'Suspect bomb' found on German flight
A suspect package believed to be containing components of a bomb was reportedly found at the Namibian Capital of Windhoek on Thursday. A suitcase checked on to a plane en-route to Munich Germany was intercepted during the loading of an Air Berlin flight. Initial reports from the Germany's Federal Crime Office suggest that the X-ray device revealed batteries that were attached with wires to a detonator and a ticking clock.
Only the ongoing forensic investigation will show whether this was a live explosive, it said in a statement.
After a six-hour delay, the flight along with all 296 passengers and 10 crew was later dispatched to Munich. The Namibia Airports Company stated that the suspect package was detected at the luggage screening point prior to loading. But, officials are yet to determine if it was planned insurgent attack.

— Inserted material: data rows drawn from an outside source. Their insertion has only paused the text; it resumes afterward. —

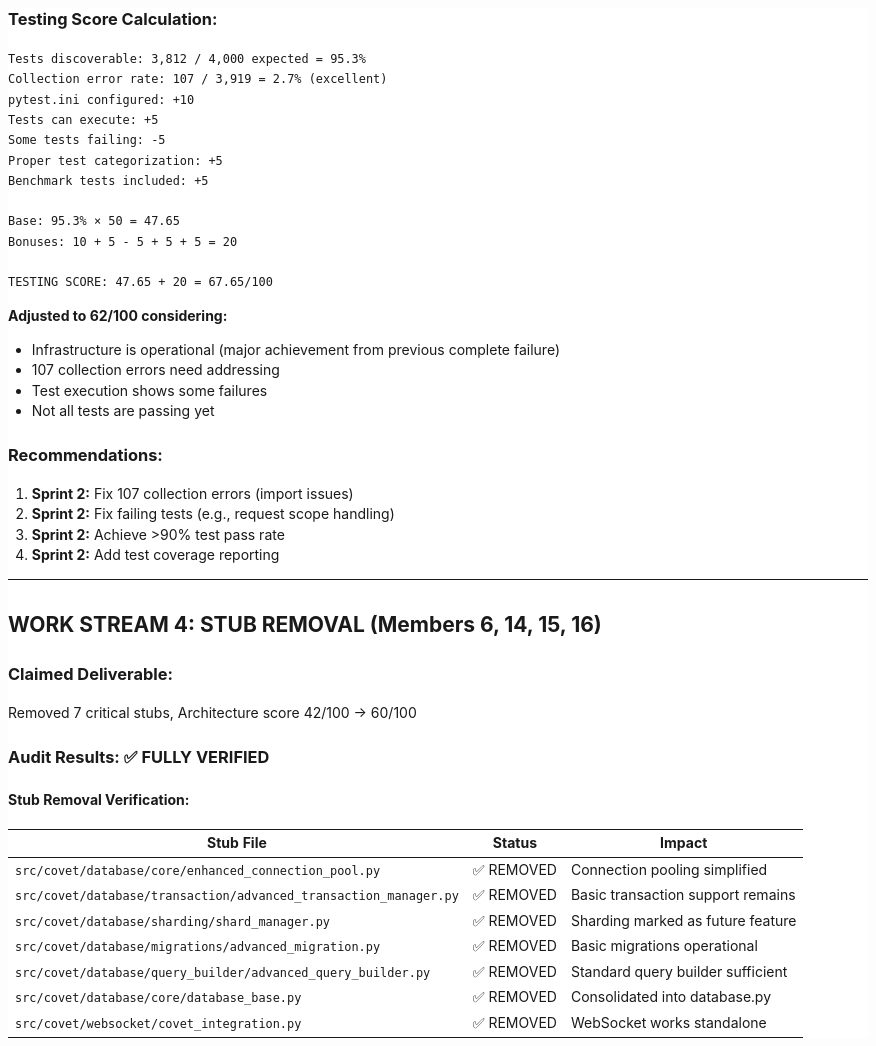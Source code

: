 ### Testing Score Calculation:

```
Tests discoverable: 3,812 / 4,000 expected = 95.3%
Collection error rate: 107 / 3,919 = 2.7% (excellent)
pytest.ini configured: +10
Tests can execute: +5
Some tests failing: -5
Proper test categorization: +5
Benchmark tests included: +5

Base: 95.3% × 50 = 47.65
Bonuses: 10 + 5 - 5 + 5 + 5 = 20

TESTING SCORE: 47.65 + 20 = 67.65/100
```

**Adjusted to 62/100 considering:**
- Infrastructure is operational (major achievement from previous complete failure)
- 107 collection errors need addressing
- Test execution shows some failures
- Not all tests are passing yet

### Recommendations:
1. **Sprint 2:** Fix 107 collection errors (import issues)
2. **Sprint 2:** Fix failing tests (e.g., request scope handling)
3. **Sprint 2:** Achieve >90% test pass rate
4. **Sprint 2:** Add test coverage reporting

---

## WORK STREAM 4: STUB REMOVAL (Members 6, 14, 15, 16)

### Claimed Deliverable:
Removed 7 critical stubs, Architecture score 42/100 → 60/100

### Audit Results: ✅ **FULLY VERIFIED**

#### Stub Removal Verification:

| Stub File | Status | Impact |
|-----------|--------|---------|
| `src/covet/database/core/enhanced_connection_pool.py` | ✅ REMOVED | Connection pooling simplified |
| `src/covet/database/transaction/advanced_transaction_manager.py` | ✅ REMOVED | Basic transaction support remains |
| `src/covet/database/sharding/shard_manager.py` | ✅ REMOVED | Sharding marked as future feature |
| `src/covet/database/migrations/advanced_migration.py` | ✅ REMOVED | Basic migrations operational |
| `src/covet/database/query_builder/advanced_query_builder.py` | ✅ REMOVED | Standard query builder sufficient |
| `src/covet/database/core/database_base.py` | ✅ REMOVED | Consolidated into database.py |
| `src/covet/websocket/covet_integration.py` | ✅ REMOVED | WebSocket works standalone |
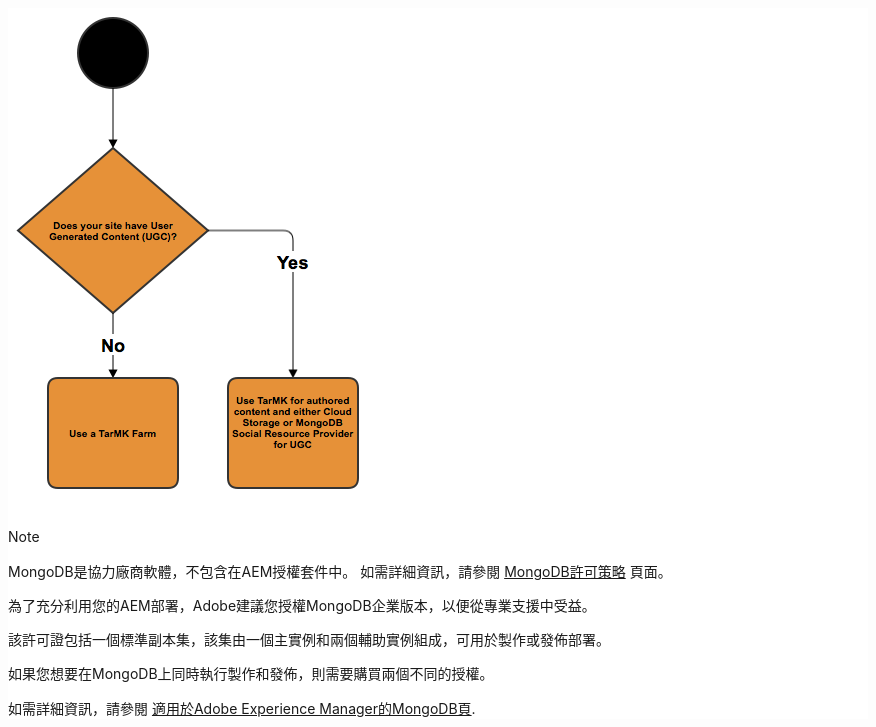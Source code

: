 ![chlimage_1-20](assets/chlimage_1-20.png)

>[!NOTE]
>
>MongoDB是協力廠商軟體，不包含在AEM授權套件中。 如需詳細資訊，請參閱 [MongoDB許可策略](https://www.mongodb.org/about/licensing/) 頁面。
>
>為了充分利用您的AEM部署，Adobe建議您授權MongoDB企業版本，以便從專業支援中受益。
>
>該許可證包括一個標準副本集，該集由一個主實例和兩個輔助實例組成，可用於製作或發佈部署。
>
>如果您想要在MongoDB上同時執行製作和發佈，則需要購買兩個不同的授權。
>
>如需詳細資訊，請參閱 [適用於Adobe Experience Manager的MongoDB頁](https://www.mongodb.com/lp/contact/mongodb-adobe-experience-manager).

The incident also comes just a day after Germany's Interior Minister Thomas de Maiziere claiming concrete indications of terrorist attacks being planned in the country this month. Security has been steeped at all strategic points.
Since the middle of 2010, the security services have noticed increased indications that the terrorist organization al-Qaeda has been planning attacks in the United States, in Europe and in Germany, the minister, said on Wednesday.
Earlier this month Saudi Arabia's intelligence apparatus alerted the officials in UK and Dubai about two packages containing explosive material. The packages were being shipped by air from Yemen to the United States. Security officials intercepted a package at the East Midlands airport, in Nottingham, on a flight en route from Cologne to Chicago.
One of the packages was found on a United Parcel Service cargo plane and the other bomb was discovered in a parcel at a FedEx facility in Dubai. The bomb found in East Midlands Airport was concealed in a Hewlett Packard printer and contained 400 grams of the highly potent explosive pentaerythritol trinitrate (PETN). The package found in Dubai was holding 300 grams of PETN explosive material.